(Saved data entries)
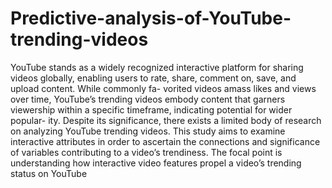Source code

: # Predictive-analysis-of-YouTube-trending-videos
YouTube stands as a widely recognized interactive platform for sharing videos globally,
enabling users to rate, share, comment on, save, and upload content. While commonly fa-
vorited videos amass likes and views over time, YouTube’s trending videos embody content
that garners viewership within a specific timeframe, indicating potential for wider popular-
ity. Despite its significance, there exists a limited body of research on analyzing YouTube
trending videos. This study aims to examine interactive attributes in order to ascertain the
connections and significance of variables contributing to a video’s trendiness. The focal
point is understanding how interactive video features propel a video’s trending status on
YouTube
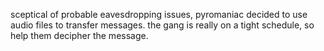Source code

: sceptical of probable eavesdropping issues, pyromaniac decided to use audio files to transfer messages. the gang is really on a tight schedule, so help them decipher the message.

◆ **What the exercise asks**
Reproduce each record above by retyping it exactly; omit all images.

◆ **Solution to this exercise**
Source code

: # Predictive-analysis-of-YouTube-trending-videos
YouTube stands as a widely recognized interactive platform for sharing videos globally,
enabling users to rate, share, comment on, save, and upload content. While commonly fa-
vorited videos amass likes and views over time, YouTube’s trending videos embody content
that garners viewership within a specific timeframe, indicating potential for wider popular-
ity. Despite its significance, there exists a limited body of research on analyzing YouTube
trending videos. This study aims to examine interactive attributes in order to ascertain the
connections and significance of variables contributing to a video’s trendiness. The focal
point is understanding how interactive video features propel a video’s trending status on
YouTube
Source code

: sceptical of probable eavesdropping issues, pyromaniac decided to use audio files to transfer messages. the gang is really on a tight schedule, so help them decipher the message.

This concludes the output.